I want to capture the request and return of the http port, but the data returned by http contains Chinese characters and uses GBK encoding. Garbled characters appear after packetbeat is sent to elastic. I did not find the configuration on how to decode GBK in the official manual. Is there any way to solve this problem?
Please share your Packetbeat version, configuration, and an example of the HTTP transactions that you are having issues with (at least the request/response headers).
I was looking through the Packetbeat code a bit. I see that does look at the Content-Encoding and Transfer-Encoding, and then uses that to decode the body in some circumstances (like gzip and deflate). But I don't think it does conversion to UTF-8 for different charsets that are specified within the Content-Type headers.
This seems like it would be feasible to add as an enhancement given that Filebeat applies something very similar to files (Log input | Filebeat Reference [8.11] | Elastic).

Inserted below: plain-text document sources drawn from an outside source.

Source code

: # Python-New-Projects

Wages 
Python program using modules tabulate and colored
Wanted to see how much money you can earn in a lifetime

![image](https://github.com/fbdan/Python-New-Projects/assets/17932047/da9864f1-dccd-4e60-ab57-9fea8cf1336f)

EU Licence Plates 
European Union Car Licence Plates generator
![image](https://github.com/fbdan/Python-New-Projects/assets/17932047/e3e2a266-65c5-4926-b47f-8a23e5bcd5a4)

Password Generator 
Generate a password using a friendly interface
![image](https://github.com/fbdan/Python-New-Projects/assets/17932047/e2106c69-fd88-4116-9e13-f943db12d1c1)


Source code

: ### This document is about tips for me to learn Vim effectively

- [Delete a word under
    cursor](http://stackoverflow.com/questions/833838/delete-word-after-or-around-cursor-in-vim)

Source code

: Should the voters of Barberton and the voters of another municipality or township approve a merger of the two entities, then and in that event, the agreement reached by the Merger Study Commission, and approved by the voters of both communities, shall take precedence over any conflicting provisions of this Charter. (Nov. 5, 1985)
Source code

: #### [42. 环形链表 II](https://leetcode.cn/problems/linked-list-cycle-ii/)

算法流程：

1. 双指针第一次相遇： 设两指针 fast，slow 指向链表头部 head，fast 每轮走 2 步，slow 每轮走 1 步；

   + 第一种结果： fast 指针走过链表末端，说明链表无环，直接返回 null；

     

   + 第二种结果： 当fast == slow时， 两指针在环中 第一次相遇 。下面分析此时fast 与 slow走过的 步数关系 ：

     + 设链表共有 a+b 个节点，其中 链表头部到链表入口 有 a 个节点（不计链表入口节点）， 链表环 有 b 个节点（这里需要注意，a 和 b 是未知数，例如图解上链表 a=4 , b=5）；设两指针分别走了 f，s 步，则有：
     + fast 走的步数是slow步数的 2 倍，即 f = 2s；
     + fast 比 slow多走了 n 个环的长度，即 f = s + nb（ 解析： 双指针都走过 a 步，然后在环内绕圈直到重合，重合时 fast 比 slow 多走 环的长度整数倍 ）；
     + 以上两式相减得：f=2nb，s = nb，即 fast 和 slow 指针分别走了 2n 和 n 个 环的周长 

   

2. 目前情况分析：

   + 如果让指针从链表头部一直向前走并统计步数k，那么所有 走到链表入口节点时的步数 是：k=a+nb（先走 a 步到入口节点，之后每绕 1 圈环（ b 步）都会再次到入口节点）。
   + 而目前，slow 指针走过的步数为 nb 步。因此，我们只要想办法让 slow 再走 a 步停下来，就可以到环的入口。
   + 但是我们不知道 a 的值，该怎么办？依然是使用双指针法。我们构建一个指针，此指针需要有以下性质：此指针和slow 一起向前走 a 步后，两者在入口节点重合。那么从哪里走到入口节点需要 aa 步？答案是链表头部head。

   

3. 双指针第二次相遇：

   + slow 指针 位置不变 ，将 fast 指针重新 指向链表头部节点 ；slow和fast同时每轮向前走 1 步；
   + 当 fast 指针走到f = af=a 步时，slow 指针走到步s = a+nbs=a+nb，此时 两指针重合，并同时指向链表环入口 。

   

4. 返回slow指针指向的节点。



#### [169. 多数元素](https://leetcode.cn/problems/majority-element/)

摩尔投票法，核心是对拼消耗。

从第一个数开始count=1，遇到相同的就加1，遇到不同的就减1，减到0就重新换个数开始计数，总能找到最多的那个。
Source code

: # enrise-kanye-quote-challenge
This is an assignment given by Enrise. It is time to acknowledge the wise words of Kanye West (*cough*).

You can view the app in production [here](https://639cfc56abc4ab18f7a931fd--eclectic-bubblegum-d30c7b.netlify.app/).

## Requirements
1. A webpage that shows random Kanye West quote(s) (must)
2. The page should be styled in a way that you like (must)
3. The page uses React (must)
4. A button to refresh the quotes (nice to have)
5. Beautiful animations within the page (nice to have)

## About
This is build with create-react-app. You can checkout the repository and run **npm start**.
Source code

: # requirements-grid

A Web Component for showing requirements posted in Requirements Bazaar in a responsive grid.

I don't know if it's possible, but a potential workaround might be to convert the bytes from GBK to UTF-8 within Elasticsearch Ingest Node using a script
processor.
Packetbeat version:packetbeat-7.17.10-linux-x86_64
http configuration in packetbeat.yml:
- type: http
# Configure the ports where to listen for HTTP traffic. You can disable
# the HTTP protocol by commenting out the list of ports.
ports: [8070, 8080]
send_headers: true
decode_body: true
send_request: true
send_response: true
include_response_body_for: []
include_request_body_for: []
include_body_for: ['text/xml']
Looking forward to your reply, thanks
I pasted my reply on the 4th floor, looking forward to your reply, thank you
I don't have a solution now other than routing the data through Logstash and doing the decoding there, but I wrote up an enhancement issue for Packetbeat [Packetbeat] Support converting text encodings to UTF-8 · Issue #37598 · elastic/beats · GitHub.
This topic was automatically closed 28 days after the last reply. New replies are no longer allowed.